_Assignment_
The data that follows is to be copied exactly, with each image removed.

(Pictures paired with source code)
———

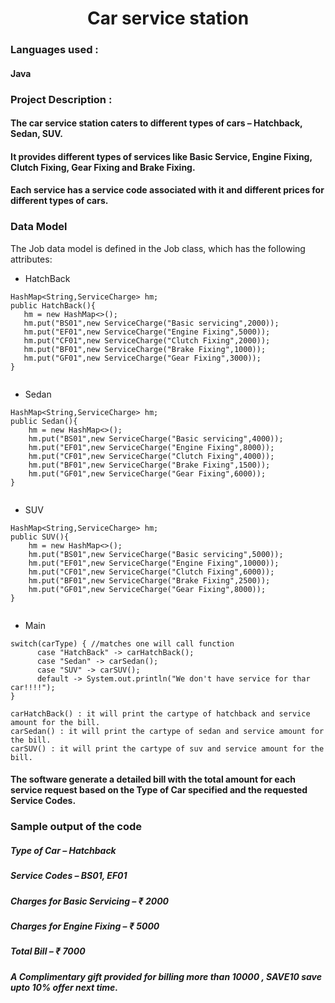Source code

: <h1 align = "center"> Car service station </h1>

### Languages used :
#### Java

### Project Description : 
#### The car service station caters to different types of cars – Hatchback, Sedan, SUV.
#### It provides different types of services like Basic Service, Engine Fixing, Clutch Fixing, Gear Fixing and Brake Fixing.
#### Each service has a service code associated with it and different prices for different types of cars.

### Data Model 
The Job data model is defined in the Job class, which has the following attributes:
<br>

* HatchBack
```
HashMap<String,ServiceCharge> hm;
public HatchBack(){
   hm = new HashMap<>();
   hm.put("BS01",new ServiceCharge("Basic servicing",2000));
   hm.put("EF01",new ServiceCharge("Engine Fixing",5000));
   hm.put("CF01",new ServiceCharge("Clutch Fixing",2000));
   hm.put("BF01",new ServiceCharge("Brake Fixing",1000));
   hm.put("GF01",new ServiceCharge("Gear Fixing",3000));
}
   
```

* Sedan
```
HashMap<String,ServiceCharge> hm;
public Sedan(){
    hm = new HashMap<>();
    hm.put("BS01",new ServiceCharge("Basic servicing",4000));
    hm.put("EF01",new ServiceCharge("Engine Fixing",8000));
    hm.put("CF01",new ServiceCharge("Clutch Fixing",4000));
    hm.put("BF01",new ServiceCharge("Brake Fixing",1500));
    hm.put("GF01",new ServiceCharge("Gear Fixing",6000));
}
   
```

* SUV
```
HashMap<String,ServiceCharge> hm;
public SUV(){
    hm = new HashMap<>();
    hm.put("BS01",new ServiceCharge("Basic servicing",5000));
    hm.put("EF01",new ServiceCharge("Engine Fixing",10000));
    hm.put("CF01",new ServiceCharge("Clutch Fixing",6000));
    hm.put("BF01",new ServiceCharge("Brake Fixing",2500));
    hm.put("GF01",new ServiceCharge("Gear Fixing",8000));
}
   
```

* Main
```
switch(carType) { //matches one will call function
      case "HatchBack" -> carHatchBack();
      case "Sedan" -> carSedan();
      case "SUV" -> carSUV();
      default -> System.out.println("We don't have service for thar car!!!!");
}

carHatchBack() : it will print the cartype of hatchback and service amount for the bill.
carSedan() : it will print the cartype of sedan and service amount for the bill.
carSUV() : it will print the cartype of suv and service amount for the bill.

```





#### The software generate a detailed bill with the total amount for each service request based on the Type of Car specified and the requested Service Codes.

### Sample output of the code 

##### Type of Car – Hatchback
##### Service Codes – BS01, EF01
##### Charges for Basic Servicing – ₹ 2000
##### Charges for Engine Fixing – ₹ 5000
##### Total Bill – ₹ 7000
##### A Complimentary gift provided for billing more than 10000 , SAVE10 save upto 10% offer next time.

———

_Task result_
Source code

: <h1 align = "center"> Car service station </h1>

### Languages used :
#### Java

### Project Description : 
#### The car service station caters to different types of cars – Hatchback, Sedan, SUV.
#### It provides different types of services like Basic Service, Engine Fixing, Clutch Fixing, Gear Fixing and Brake Fixing.
#### Each service has a service code associated with it and different prices for different types of cars.

### Data Model 
The Job data model is defined in the Job class, which has the following attributes:
<br>

* HatchBack
```
HashMap<String,ServiceCharge> hm;
public HatchBack(){
   hm = new HashMap<>();
   hm.put("BS01",new ServiceCharge("Basic servicing",2000));
   hm.put("EF01",new ServiceCharge("Engine Fixing",5000));
   hm.put("CF01",new ServiceCharge("Clutch Fixing",2000));
   hm.put("BF01",new ServiceCharge("Brake Fixing",1000));
   hm.put("GF01",new ServiceCharge("Gear Fixing",3000));
}
   
```

* Sedan
```
HashMap<String,ServiceCharge> hm;
public Sedan(){
    hm = new HashMap<>();
    hm.put("BS01",new ServiceCharge("Basic servicing",4000));
    hm.put("EF01",new ServiceCharge("Engine Fixing",8000));
    hm.put("CF01",new ServiceCharge("Clutch Fixing",4000));
    hm.put("BF01",new ServiceCharge("Brake Fixing",1500));
    hm.put("GF01",new ServiceCharge("Gear Fixing",6000));
}
   
```

* SUV
```
HashMap<String,ServiceCharge> hm;
public SUV(){
    hm = new HashMap<>();
    hm.put("BS01",new ServiceCharge("Basic servicing",5000));
    hm.put("EF01",new ServiceCharge("Engine Fixing",10000));
    hm.put("CF01",new ServiceCharge("Clutch Fixing",6000));
    hm.put("BF01",new ServiceCharge("Brake Fixing",2500));
    hm.put("GF01",new ServiceCharge("Gear Fixing",8000));
}
   
```

* Main
```
switch(carType) { //matches one will call function
      case "HatchBack" -> carHatchBack();
      case "Sedan" -> carSedan();
      case "SUV" -> carSUV();
      default -> System.out.println("We don't have service for thar car!!!!");
}

carHatchBack() : it will print the cartype of hatchback and service amount for the bill.
carSedan() : it will print the cartype of sedan and service amount for the bill.
carSUV() : it will print the cartype of suv and service amount for the bill.

```





#### The software generate a detailed bill with the total amount for each service request based on the Type of Car specified and the requested Service Codes.

### Sample output of the code 

##### Type of Car – Hatchback
##### Service Codes – BS01, EF01
##### Charges for Basic Servicing – ₹ 2000
##### Charges for Engine Fixing – ₹ 5000
##### Total Bill – ₹ 7000
##### A Complimentary gift provided for billing more than 10000 , SAVE10 save upto 10% offer next time.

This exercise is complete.